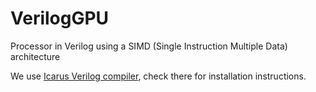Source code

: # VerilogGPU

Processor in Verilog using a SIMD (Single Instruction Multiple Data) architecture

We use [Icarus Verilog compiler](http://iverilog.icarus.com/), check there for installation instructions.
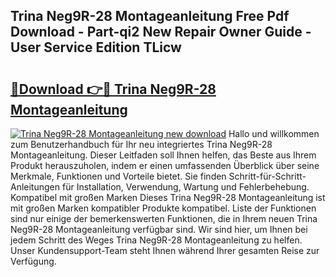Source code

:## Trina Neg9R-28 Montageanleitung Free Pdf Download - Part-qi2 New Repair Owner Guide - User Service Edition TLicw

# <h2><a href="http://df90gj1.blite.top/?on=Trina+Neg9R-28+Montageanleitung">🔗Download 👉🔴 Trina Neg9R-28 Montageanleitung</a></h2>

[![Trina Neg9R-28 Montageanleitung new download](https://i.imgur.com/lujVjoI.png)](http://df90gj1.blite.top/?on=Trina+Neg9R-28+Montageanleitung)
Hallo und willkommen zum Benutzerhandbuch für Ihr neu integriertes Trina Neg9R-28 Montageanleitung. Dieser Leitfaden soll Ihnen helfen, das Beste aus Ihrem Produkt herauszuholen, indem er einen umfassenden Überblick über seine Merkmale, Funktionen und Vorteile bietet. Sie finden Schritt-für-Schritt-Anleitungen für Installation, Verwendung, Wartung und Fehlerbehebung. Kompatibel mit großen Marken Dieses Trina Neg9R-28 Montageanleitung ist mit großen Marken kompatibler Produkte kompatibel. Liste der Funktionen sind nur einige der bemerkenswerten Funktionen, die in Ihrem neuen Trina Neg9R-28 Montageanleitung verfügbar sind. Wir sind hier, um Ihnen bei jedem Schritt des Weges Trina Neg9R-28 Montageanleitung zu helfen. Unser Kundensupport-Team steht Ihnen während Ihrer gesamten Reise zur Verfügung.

---

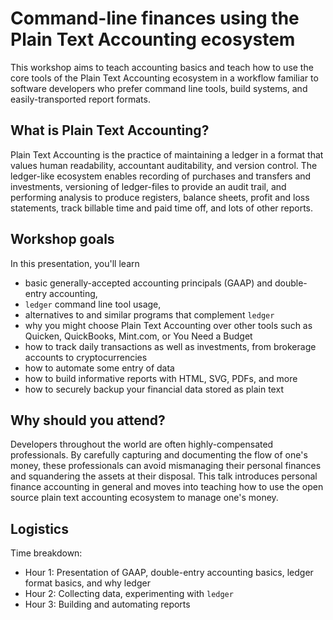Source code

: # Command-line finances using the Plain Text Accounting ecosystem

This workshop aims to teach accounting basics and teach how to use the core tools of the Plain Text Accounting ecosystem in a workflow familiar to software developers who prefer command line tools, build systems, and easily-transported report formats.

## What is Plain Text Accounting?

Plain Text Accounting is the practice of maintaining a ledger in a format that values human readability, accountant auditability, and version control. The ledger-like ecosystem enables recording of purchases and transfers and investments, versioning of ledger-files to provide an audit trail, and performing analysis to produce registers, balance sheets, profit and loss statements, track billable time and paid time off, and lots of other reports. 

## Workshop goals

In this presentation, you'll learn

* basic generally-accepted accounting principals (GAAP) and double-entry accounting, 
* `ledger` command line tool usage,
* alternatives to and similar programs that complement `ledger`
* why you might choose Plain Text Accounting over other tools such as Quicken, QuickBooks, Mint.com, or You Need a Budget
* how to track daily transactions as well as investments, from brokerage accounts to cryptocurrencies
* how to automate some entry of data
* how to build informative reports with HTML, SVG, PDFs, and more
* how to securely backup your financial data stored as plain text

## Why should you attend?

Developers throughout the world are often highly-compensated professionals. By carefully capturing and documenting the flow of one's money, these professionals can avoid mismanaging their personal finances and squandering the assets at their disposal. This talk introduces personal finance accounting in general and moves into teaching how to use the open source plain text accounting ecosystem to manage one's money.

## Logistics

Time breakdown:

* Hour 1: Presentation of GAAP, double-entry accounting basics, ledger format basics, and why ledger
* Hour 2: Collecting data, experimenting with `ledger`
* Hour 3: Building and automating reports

▶ What to work on
Your task for the entries above: copy exactly the span starting with the line with "as plain text" and going on through the line with "## Why should you attend?", both lines included, and nothing else.

▶ Output below
* how to securely backup your financial data stored as plain text

## Why should you attend?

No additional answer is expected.